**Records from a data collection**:
* * * * *
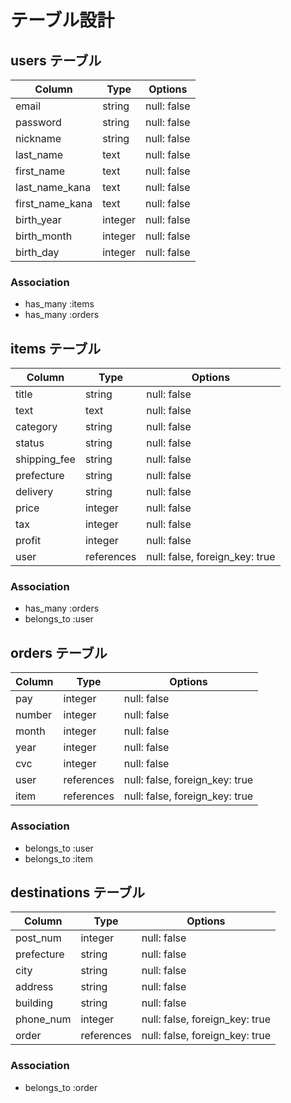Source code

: # テーブル設計

## users テーブル

| Column          | Type   | Options     |
| --------------- | ------ | ----------- |
| email           | string | null: false |
| password        | string | null: false |
| nickname        | string | null: false |
| last_name       | text   | null: false |
| first_name      | text   | null: false |
| last_name_kana  | text   | null: false |
| first_name_kana | text   | null: false |
| birth_year      | integer| null: false |
| birth_month     | integer| null: false |
| birth_day       | integer| null: false |

### Association

- has_many :items
- has_many :orders



## items テーブル

| Column      | Type        | Options                         |
| ----------- | ----------- | ------------------------------- |
| title       | string      | null: false                     |
| text        | text        | null: false                     |
| category    | string      | null: false                     |
| status      | string      | null: false                     |
| shipping_fee| string      | null: false                     |
| prefecture  | string      | null: false                     |
| delivery    | string      | null: false                     |
| price       | integer     | null: false                     |
| tax         | integer     | null: false                     |
| profit      | integer     | null: false                     |
| user        | references  | null: false, foreign_key: true  |


### Association

- has_many :orders
- belongs_to :user


## orders テーブル

| Column    | Type       | Options                        |
| --------- | ---------- | ------------------------------ |
| pay       | integer    | null: false                    |  
| number    | integer    | null: false                    |  
| month     | integer    | null: false                    |  
| year      | integer    | null: false                    |  
| cvc       | integer    | null: false                    |  
| user      | references | null: false, foreign_key: true |
| item      | references | null: false, foreign_key: true |



### Association

- belongs_to :user
- belongs_to :item




## destinations テーブル

| Column    | Type       | Options                        |
| --------- | ---------- | ------------------------------ |
| post_num  | integer    | null: false                    |  
| prefecture| string     | null: false                    |  
| city      | string     | null: false                    |  
| address   | string     | null: false                    |  
| building  | string     | null: false                    |  
| phone_num | integer    | null: false, foreign_key: true |
| order     | references | null: false, foreign_key: true |



### Association

- belongs_to :order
* * * * *
**ACTIVITY**:
Say how many lines of the entries above hold the string "Options", and say nothing besides the number.

**ANSWER SPACE**:
4